(TASK TO COMPLETE): Wherever a line below holds the word "certificates", copy that line.

[Data excerpts]
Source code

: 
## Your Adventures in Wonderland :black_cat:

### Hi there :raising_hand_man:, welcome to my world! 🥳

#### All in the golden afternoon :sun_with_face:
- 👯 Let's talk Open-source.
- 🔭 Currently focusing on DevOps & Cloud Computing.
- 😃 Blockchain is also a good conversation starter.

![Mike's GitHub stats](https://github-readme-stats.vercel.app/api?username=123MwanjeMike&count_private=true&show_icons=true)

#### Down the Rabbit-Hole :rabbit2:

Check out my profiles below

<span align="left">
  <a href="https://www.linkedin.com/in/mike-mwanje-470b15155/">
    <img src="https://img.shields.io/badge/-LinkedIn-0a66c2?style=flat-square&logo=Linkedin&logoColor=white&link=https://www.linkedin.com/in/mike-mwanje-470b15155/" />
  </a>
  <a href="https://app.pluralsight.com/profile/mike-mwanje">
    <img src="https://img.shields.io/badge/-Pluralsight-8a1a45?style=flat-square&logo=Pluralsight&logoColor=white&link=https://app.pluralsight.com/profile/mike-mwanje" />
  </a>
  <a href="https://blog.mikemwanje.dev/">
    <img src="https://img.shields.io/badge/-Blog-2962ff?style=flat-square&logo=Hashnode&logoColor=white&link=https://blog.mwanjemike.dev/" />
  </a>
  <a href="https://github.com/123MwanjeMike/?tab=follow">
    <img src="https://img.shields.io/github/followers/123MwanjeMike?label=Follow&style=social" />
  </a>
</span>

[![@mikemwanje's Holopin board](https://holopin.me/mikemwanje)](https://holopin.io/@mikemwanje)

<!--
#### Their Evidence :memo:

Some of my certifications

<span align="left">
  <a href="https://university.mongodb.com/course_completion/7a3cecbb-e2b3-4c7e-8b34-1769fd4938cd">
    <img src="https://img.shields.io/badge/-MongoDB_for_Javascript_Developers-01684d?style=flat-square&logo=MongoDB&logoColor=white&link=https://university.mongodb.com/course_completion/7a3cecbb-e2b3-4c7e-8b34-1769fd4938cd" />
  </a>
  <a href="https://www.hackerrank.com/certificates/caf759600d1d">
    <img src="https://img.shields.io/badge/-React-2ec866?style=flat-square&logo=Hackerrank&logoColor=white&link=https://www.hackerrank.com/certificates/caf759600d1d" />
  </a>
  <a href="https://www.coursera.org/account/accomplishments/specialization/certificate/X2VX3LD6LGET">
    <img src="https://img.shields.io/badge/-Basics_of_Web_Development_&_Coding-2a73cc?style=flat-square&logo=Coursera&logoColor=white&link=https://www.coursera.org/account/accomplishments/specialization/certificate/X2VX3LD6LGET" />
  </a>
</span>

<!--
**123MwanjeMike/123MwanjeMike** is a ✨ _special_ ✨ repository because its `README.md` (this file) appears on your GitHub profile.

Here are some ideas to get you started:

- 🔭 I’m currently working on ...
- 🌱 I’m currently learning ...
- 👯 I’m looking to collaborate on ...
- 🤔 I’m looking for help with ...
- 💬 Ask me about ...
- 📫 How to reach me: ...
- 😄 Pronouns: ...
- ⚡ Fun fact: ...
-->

(RESPONSE BOX):
  <a href="https://www.hackerrank.com/certificates/caf759600d1d">
    <img src="https://img.shields.io/badge/-React-2ec866?style=flat-square&logo=Hackerrank&logoColor=white&link=https://www.hackerrank.com/certificates/caf759600d1d" />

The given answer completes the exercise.